**Stored data entries**
▼▼▼
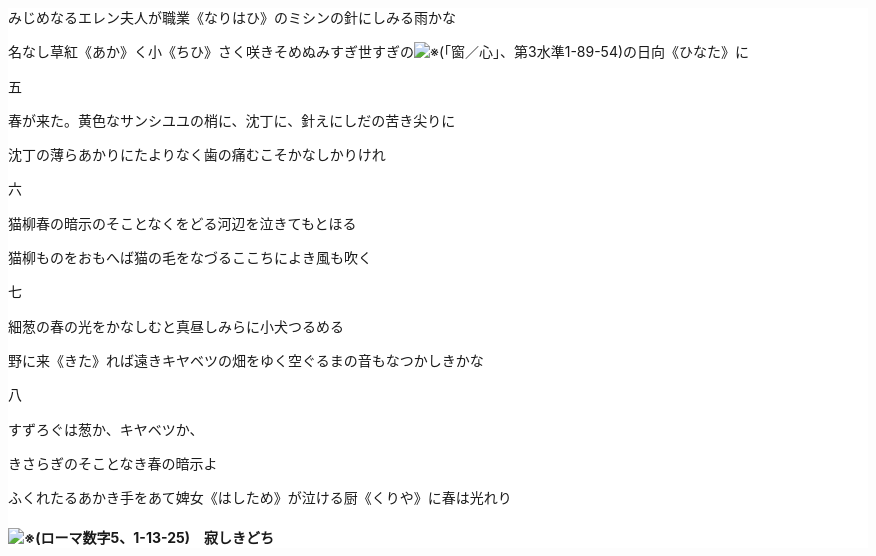 

みじめなるエレン夫人が職業《なりはひ》のミシンの針にしみる雨かな



名なし草紅《あか》く小《ちひ》さく咲きそめぬみすぎ世すぎの![※(「窗／心」、第3水準1-89-54)](https://www.aozora.gr.jp/cards/000106/files/../../../gaiji/1-89/1-89-54.png)の日向《ひなた》に



五






春が来た。黄色なサンシユユの梢に、沈丁に、針えにしだの苦き尖りに









沈丁の薄らあかりにたよりなく歯の痛むこそかなしかりけれ



六



猫柳春の暗示のそことなくをどる河辺を泣きてもとほる



猫柳ものをおもへば猫の毛をなづるここちによき風も吹く



七



細葱の春の光をかなしむと真昼しみらに小犬つるめる



野に来《きた》れば遠きキヤベツの畑をゆく空ぐるまの音もなつかしきかな



八





すずろぐは葱か、キヤベツか、

きさらぎのそことなき春の暗示よ







ふくれたるあかき手をあて婢女《はしため》が泣ける厨《くりや》に春は光れり



#### ![※(ローマ数字5、1-13-25)](https://www.aozora.gr.jp/cards/000106/files/../../../gaiji/1-13/1-13-25.png)　寂しきどち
▲▲▲
**What the task asks**
When you repeat the records, reproduce each line exactly and drop the images.

**The completed task**
みじめなるエレン夫人が職業《なりはひ》のミシンの針にしみる雨かな



名なし草紅《あか》く小《ちひ》さく咲きそめぬみすぎ世すぎの![※(「窗／心」、第3水準1-89-54)](https://www.aozora.gr.jp/cards/000106/files/../../../gaiji/1-89/1-89-54.png)の日向《ひなた》に



五






春が来た。黄色なサンシユユの梢に、沈丁に、針えにしだの苦き尖りに









沈丁の薄らあかりにたよりなく歯の痛むこそかなしかりけれ



六



猫柳春の暗示のそことなくをどる河辺を泣きてもとほる



猫柳ものをおもへば猫の毛をなづるここちによき風も吹く



七



細葱の春の光をかなしむと真昼しみらに小犬つるめる



野に来《きた》れば遠きキヤベツの畑をゆく空ぐるまの音もなつかしきかな



八





すずろぐは葱か、キヤベツか、

きさらぎのそことなき春の暗示よ







ふくれたるあかき手をあて婢女《はしため》が泣ける厨《くりや》に春は光れり



#### ![※(ローマ数字5、1-13-25)](https://www.aozora.gr.jp/cards/000106/files/../../../gaiji/1-13/1-13-25.png)　寂しきどち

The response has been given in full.